A blast of Americana this weekend. Linda Ronstadt in concert at The Record Plant in Sausalito and broadcast live by KSAN-FM in San Francisco on November 18, 1973.

Ronstadt is considered an “interpreter of her times”, and has earned praise for her courage to put her “stamp” on many of her songs. Nevertheless, her hits were criticized in some quarters for being cover songs. Ronstadt herself has indicated that some of her 70s hits were recorded under considerable pressure to create commercially successful recordings, and that she prefers many of her songs that were non-hit album tracks. An infrequent songwriter, Ronstadt co-composed only three songs over her long career.

Ronstadt’s natural vocal range spans several octaves from contralto to soprano, and occasionally she will showcase this entire range within a single work.
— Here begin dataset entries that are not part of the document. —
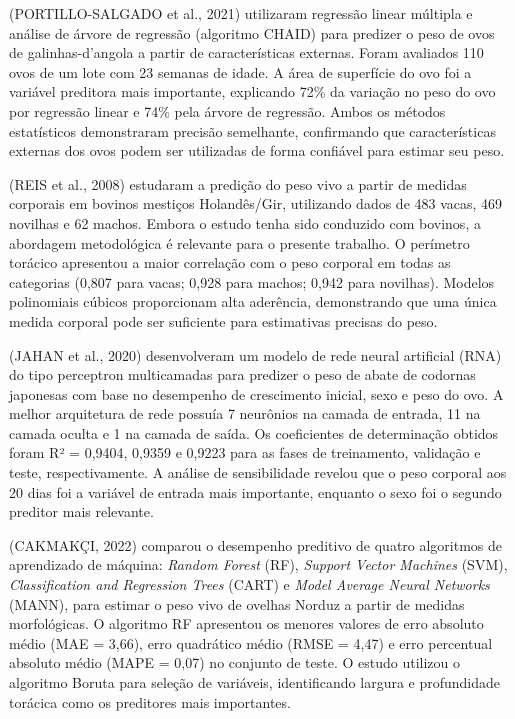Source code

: \documentclass[12pt]{article}
\begin{document}
(PORTILLO-SALGADO et al., 2021) utilizaram regressão linear múltipla e análise
de árvore de regressão (algoritmo CHAID) para predizer o peso de ovos de
galinhas-d'angola a partir de características externas. Foram avaliados 110 ovos
de um lote com 23 semanas de idade. A área de superfície do ovo foi a variável
preditora mais importante, explicando 72\% da variação no peso do ovo por
regressão linear e 74\% pela árvore de regressão. Ambos os métodos estatísticos
demonstraram precisão semelhante, confirmando que características externas dos
ovos podem ser utilizadas de forma confiável para estimar seu peso.

(REIS et al., 2008) estudaram a predição do peso vivo a partir de medidas
corporais em bovinos mestiços Holandês/Gir, utilizando dados de 483 vacas, 469
novilhas e 62 machos. Embora o estudo tenha sido conduzido com bovinos, a
abordagem metodológica é relevante para o presente trabalho. O perímetro
torácico apresentou a maior correlação com o peso corporal em todas as
categorias (0,807 para vacas; 0,928 para machos; 0,942 para novilhas). Modelos
polinomiais cúbicos proporcionam alta aderência, demonstrando que uma única
medida corporal pode ser suficiente para estimativas precisas do peso.

(JAHAN et al., 2020) desenvolveram um modelo de rede neural artificial (RNA) do
tipo perceptron multicamadas para predizer o peso de abate de codornas
japonesas com base no desempenho de crescimento inicial, sexo e peso do ovo. A
melhor arquitetura de rede possuía 7 neurônios na camada de entrada, 11 na
camada oculta e 1 na camada de saída. Os coeficientes de determinação obtidos
foram R² = 0,9404, 0,9359 e 0,9223 para as fases de treinamento, validação e
teste, respectivamente. A análise de sensibilidade revelou que o peso corporal
aos 20 dias foi a variável de entrada mais importante, enquanto o sexo foi o
segundo preditor mais relevante.

(CAKMAKÇI, 2022) comparou o desempenho preditivo de quatro algoritmos de
aprendizado de máquina: \textit{Random Forest} (RF), \textit{Support Vector
Machines} (SVM), \textit{Classification and Regression Trees} (CART) e
\textit{Model Average Neural Networks} (MANN), para estimar o peso vivo de
ovelhas Norduz a partir de medidas morfológicas. O algoritmo RF apresentou os
menores valores de erro absoluto médio (MAE = 3,66), erro quadrático médio
(RMSE = 4,47) e erro percentual absoluto médio (MAPE = 0,07) no conjunto de
teste. O estudo utilizou o algoritmo Boruta para seleção de variáveis,
identificando largura e profundidade torácica como os preditores mais
importantes.
\end{document}
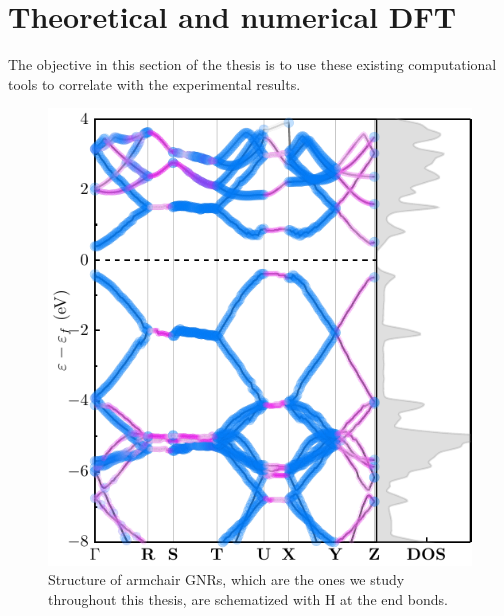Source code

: \section{Theoretical and numerical DFT}
\vspace{-1cm}
The objective in this section of the thesis is to use these existing computational tools to correlate with the experimental results.



\begin{figure}[h!]
	\centering
	\includegraphics[width=0.80\linewidth]{FIGURES/Physical_Background/PLOT-GNRS007}
	\caption{Structure of armchair GNRs, which are the ones we study throughout this thesis, are schematized with H at the end bonds. }
	\label{fig:introfig32}
\end{figure}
Ronstadt was the first female artist in popular music history to accumulate four consecutive platinum albums (fourteen certified million selling, to date). As for the singles, Rolling Stone pointed out that a whole generation, “but for her, might never have heard the work of artists such as Buddy Holly, Elvis Costello, and Chuck Berry.”

Music is meant to lighten your load. By singing it … you release (the sadness). And release yourself … an exercise in exorcism. … You exorcise that emotion … and diminish sadness and feel joy.
—Linda Ronstadt.

Others have argued that Ronstadt had the same generational effect with her Great American Songbook music, exposing a whole new generation to the music of the 1920s and 1930s – music which was pushed aside because of the advent of rock ‘n’ roll. When interpreting, Ronstadt said she “sticks to what the music demands”, in terms of lyrics. Explaining that rock and roll music is part of her culture, she says that the songs she sang after her rock and roll hits were part of her soul. “The (Mariachi music) was my father’s side of the soul,” she was quoted as saying in a 1998 interview she gave at her Tucson home. “My mother’s side of my soul was the Nelson Riddle stuff. And I had to do them both in order to reestablish who I was.”
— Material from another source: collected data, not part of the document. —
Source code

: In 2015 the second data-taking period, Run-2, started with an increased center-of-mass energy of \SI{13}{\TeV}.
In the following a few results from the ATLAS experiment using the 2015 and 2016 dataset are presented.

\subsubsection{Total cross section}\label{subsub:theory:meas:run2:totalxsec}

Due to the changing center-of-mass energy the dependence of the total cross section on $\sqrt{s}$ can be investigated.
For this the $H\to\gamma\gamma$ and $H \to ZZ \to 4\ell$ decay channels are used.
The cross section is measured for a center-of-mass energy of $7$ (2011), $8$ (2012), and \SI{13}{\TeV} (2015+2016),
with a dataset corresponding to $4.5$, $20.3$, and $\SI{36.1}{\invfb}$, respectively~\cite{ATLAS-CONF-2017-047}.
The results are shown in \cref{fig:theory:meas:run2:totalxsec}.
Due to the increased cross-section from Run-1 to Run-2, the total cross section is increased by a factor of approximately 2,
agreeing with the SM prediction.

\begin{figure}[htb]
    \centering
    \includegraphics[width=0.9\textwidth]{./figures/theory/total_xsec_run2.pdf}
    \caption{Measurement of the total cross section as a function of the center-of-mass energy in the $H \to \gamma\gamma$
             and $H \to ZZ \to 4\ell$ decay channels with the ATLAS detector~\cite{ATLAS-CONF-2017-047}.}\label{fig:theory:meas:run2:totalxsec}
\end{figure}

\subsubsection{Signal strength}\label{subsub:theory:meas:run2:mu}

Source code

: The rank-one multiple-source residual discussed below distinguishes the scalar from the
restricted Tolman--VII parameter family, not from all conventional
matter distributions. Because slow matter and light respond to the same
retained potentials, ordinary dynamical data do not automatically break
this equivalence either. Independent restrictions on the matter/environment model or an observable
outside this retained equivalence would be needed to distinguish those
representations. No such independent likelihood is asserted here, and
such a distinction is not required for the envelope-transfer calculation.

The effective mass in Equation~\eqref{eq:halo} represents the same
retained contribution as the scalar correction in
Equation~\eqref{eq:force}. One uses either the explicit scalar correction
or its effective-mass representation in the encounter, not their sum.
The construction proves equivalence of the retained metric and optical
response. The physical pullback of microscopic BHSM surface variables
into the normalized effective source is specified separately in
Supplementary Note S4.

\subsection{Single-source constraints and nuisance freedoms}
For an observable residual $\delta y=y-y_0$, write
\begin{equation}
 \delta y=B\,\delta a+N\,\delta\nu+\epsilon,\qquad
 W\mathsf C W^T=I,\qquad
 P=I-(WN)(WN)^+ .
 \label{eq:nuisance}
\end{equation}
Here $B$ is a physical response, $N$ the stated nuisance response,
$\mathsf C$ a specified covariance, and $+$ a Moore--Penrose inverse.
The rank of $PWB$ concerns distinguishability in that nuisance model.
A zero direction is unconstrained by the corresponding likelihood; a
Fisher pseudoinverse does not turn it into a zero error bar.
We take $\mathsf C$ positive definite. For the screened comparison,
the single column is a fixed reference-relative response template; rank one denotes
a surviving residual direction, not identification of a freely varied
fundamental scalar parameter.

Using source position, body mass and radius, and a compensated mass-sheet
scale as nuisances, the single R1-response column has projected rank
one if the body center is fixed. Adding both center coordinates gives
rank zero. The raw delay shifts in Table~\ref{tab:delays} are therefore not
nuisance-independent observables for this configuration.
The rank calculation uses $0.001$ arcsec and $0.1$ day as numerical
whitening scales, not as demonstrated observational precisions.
In the 1974 book Rock ‘N’ Roll Woman, author Katherine Orloff writes that Ronstadt’s “own musical preferences run strongly to rhythm and blues, the type of music she most frequently chooses to listen to … (and) her goal is to … be soulful too. With this in mind, Ronstadt fuses country and rock into a special union.”

By this stage of her career, Ronstadt had established her niche in the field of country-rock. Along with other musicians such as the Flying Burrito Brothers, Emmylou Harris, Gram Parsons, Swampwater, Neil Young, and the Eagles, she helped free country music from stereotypes and showed rockers that country was okay. However, she stated that she was being pushed hard into singing more rock and roll.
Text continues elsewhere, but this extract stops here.